Chapter 2: Tensors Basics¶

📦 Learning Objectives

Understand tensors and their properties
Create tensors in various ways
Manipulate tensor shapes and types
Work with CPU and GPU tensors

What are Tensors?¶

Tensors are multi-dimensional arrays that are the fundamental building blocks of PyTorch. They are similar to NumPy arrays but with additional capabilities:

GPU acceleration
Automatic differentiation (autograd)
Optimized for deep learning operations

Tensors vs NumPy Arrays

While tensors are similar to NumPy arrays, they have key advantages: automatic differentiation for gradients, GPU acceleration, and optimized operations for deep learning. You can easily convert between them using torch.from_numpy() and .numpy().

Understanding Dimensions

Think of tensor dimensions as nested lists. A 2D tensor is like a matrix (rows × columns), a 3D tensor is like a stack of matrices, and so on. The first dimension is often the batch size in deep learning.

Tensor Dimensions¶

Dimension	Name	Example Shape	Use Case
0D	Scalar	`()`	Single value
1D	Vector	`(n,)`	Features, time series
2D	Matrix	`(n, m)`	Grayscale image, tabular data
3D	3D Tensor	`(n, m, k)`	RGB image, sequence data
4D	4D Tensor	`(batch, channels, height, width)`	Batch of images
5D+	nD Tensor	`(batch, time, channels, height, width)`	Video data

Creating Tensors¶

From Python Lists/Tuples¶

import torch

# 1D tensor from list
x = torch.tensor([1, 2, 3, 4, 5])
print(f"1D tensor: {x}")
print(f"Shape: {x.shape}")

# 2D tensor from nested list
matrix = torch.tensor([[1, 2, 3],
                       [4, 5, 6]])
print(f"\n2D tensor:\n{matrix}")
print(f"Shape: {matrix.shape}")

# 3D tensor
tensor_3d = torch.tensor([[[1, 2], [3, 4]],
                          [[5, 6], [7, 8]]])
print(f"\n3D tensor:\n{tensor_3d}")
print(f"Shape: {tensor_3d.shape}")

Output:

1D tensor: tensor([1, 2, 3, 4, 5])
Shape: torch.Size([5])

2D tensor:
tensor([[1, 2, 3],
        [4, 5, 6]])
Shape: torch.Size([2, 3])

3D tensor:
tensor([[[1, 2],
         [3, 4]],
        [[5, 6],
         [7, 8]]])
Shape: torch.Size([2, 2, 2])

From NumPy Arrays¶

import numpy as np
import torch

# NumPy array to tensor
np_array = np.array([[1, 2, 3], [4, 5, 6]])
tensor = torch.from_numpy(np_array)
print(f"From NumPy:\n{tensor}")

# Tensor to NumPy array
back_to_numpy = tensor.numpy()
print(f"Back to NumPy:\n{back_to_numpy}")

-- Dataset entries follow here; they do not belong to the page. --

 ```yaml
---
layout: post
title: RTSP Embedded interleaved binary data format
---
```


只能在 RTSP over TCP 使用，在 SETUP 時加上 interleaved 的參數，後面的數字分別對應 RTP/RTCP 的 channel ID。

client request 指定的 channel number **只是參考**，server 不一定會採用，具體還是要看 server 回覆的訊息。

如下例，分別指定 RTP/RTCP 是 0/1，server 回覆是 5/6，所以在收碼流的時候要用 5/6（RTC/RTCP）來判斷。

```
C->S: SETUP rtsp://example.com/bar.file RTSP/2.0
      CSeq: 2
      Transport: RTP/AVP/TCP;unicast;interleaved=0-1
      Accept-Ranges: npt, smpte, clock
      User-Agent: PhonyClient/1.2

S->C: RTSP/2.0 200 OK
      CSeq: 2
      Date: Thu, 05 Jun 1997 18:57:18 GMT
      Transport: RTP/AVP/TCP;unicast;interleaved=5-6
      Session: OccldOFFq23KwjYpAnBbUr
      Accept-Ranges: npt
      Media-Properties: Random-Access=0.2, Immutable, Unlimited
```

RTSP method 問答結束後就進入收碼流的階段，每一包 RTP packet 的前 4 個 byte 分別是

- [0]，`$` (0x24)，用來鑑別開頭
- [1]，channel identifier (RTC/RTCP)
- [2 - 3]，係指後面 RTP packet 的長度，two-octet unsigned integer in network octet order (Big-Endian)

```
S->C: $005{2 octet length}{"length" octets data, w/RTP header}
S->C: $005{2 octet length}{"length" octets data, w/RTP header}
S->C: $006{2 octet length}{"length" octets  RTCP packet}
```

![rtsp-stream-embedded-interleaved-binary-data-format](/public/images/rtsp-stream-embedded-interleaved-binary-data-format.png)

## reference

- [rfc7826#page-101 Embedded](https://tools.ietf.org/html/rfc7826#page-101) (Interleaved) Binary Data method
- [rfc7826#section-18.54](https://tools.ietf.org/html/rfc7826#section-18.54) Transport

# Note: They share memory!
np_array[0, 0] = 100
print(f"After modifying NumPy:\n{tensor}")  # Tensor also changed!

Initialization Functions¶

import torch

# Zeros
zeros = torch.zeros(3, 4)
print(f"Zeros:\n{zeros}")

# Ones
ones = torch.ones(2, 3)
print(f"\nOnes:\n{ones}")

# Identity matrix
identity = torch.eye(3)
print(f"\nIdentity:\n{identity}")

# Random values [0, 1) - uniform distribution
rand_uniform = torch.rand(2, 3)
print(f"\nRandom uniform:\n{rand_uniform}")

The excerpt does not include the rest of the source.